■ **Exercise prompt**:
Every line in the records below between the one holding "### Responsive E-Commerce" and the one holding "## TDD 과목개요", inclusive, is to be set down exactly; all other lines are to be left out.

(Stored data entries)
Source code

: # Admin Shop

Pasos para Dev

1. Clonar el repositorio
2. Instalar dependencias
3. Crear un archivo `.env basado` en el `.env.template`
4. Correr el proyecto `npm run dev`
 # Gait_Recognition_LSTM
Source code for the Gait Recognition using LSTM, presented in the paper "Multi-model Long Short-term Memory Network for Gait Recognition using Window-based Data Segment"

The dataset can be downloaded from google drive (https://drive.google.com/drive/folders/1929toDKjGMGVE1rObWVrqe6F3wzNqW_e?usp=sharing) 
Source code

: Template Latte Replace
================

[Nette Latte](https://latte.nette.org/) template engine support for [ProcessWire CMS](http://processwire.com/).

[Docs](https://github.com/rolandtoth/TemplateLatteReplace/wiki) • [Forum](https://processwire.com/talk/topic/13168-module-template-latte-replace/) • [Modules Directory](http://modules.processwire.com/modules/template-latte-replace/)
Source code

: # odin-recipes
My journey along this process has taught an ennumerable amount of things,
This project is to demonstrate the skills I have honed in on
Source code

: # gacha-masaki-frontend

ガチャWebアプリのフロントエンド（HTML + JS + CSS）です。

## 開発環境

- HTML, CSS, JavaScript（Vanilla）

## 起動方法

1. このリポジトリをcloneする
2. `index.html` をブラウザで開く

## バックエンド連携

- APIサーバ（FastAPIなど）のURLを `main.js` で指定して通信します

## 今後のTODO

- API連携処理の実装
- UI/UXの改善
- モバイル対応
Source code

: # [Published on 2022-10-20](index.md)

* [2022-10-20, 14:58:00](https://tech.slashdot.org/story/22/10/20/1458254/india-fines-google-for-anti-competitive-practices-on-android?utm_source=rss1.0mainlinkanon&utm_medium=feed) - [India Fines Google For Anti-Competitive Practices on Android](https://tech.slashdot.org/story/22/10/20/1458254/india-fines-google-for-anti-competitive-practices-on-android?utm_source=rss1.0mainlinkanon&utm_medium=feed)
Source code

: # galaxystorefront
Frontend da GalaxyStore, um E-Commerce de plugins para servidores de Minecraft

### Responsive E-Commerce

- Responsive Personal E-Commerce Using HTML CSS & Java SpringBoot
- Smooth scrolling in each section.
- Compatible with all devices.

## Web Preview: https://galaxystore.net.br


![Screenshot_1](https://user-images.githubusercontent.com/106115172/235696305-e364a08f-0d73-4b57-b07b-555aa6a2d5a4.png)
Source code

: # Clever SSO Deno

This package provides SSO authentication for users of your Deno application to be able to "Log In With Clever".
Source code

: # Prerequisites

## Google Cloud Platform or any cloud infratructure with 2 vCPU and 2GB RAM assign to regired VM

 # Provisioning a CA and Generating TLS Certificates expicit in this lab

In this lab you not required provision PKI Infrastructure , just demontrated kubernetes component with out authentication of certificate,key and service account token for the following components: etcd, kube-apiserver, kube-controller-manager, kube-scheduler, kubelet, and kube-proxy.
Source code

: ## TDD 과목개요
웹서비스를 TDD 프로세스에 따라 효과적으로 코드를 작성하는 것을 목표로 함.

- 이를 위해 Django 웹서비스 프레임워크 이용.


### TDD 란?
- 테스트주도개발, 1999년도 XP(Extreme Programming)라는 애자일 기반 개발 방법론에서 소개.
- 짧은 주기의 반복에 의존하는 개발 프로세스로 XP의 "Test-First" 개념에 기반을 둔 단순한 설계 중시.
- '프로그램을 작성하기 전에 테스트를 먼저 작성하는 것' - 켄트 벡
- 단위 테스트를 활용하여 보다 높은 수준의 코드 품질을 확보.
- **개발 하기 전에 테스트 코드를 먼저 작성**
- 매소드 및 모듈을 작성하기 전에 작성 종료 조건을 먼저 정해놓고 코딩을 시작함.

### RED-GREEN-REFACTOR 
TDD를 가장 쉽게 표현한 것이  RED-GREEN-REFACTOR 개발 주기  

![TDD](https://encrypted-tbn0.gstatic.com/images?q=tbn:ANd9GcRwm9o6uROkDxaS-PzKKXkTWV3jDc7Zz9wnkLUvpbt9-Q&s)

■ **Finished task**:
### Responsive E-Commerce

- Responsive Personal E-Commerce Using HTML CSS & Java SpringBoot
- Smooth scrolling in each section.
- Compatible with all devices.

## Web Preview: https://galaxystore.net.br


![Screenshot_1](https://user-images.githubusercontent.com/106115172/235696305-e364a08f-0d73-4b57-b07b-555aa6a2d5a4.png)
Source code

: # Clever SSO Deno

This package provides SSO authentication for users of your Deno application to be able to "Log In With Clever".
Source code

: # Prerequisites

## Google Cloud Platform or any cloud infratructure with 2 vCPU and 2GB RAM assign to regired VM

 # Provisioning a CA and Generating TLS Certificates expicit in this lab

In this lab you not required provision PKI Infrastructure , just demontrated kubernetes component with out authentication of certificate,key and service account token for the following components: etcd, kube-apiserver, kube-controller-manager, kube-scheduler, kubelet, and kube-proxy.
Source code

: ## TDD 과목개요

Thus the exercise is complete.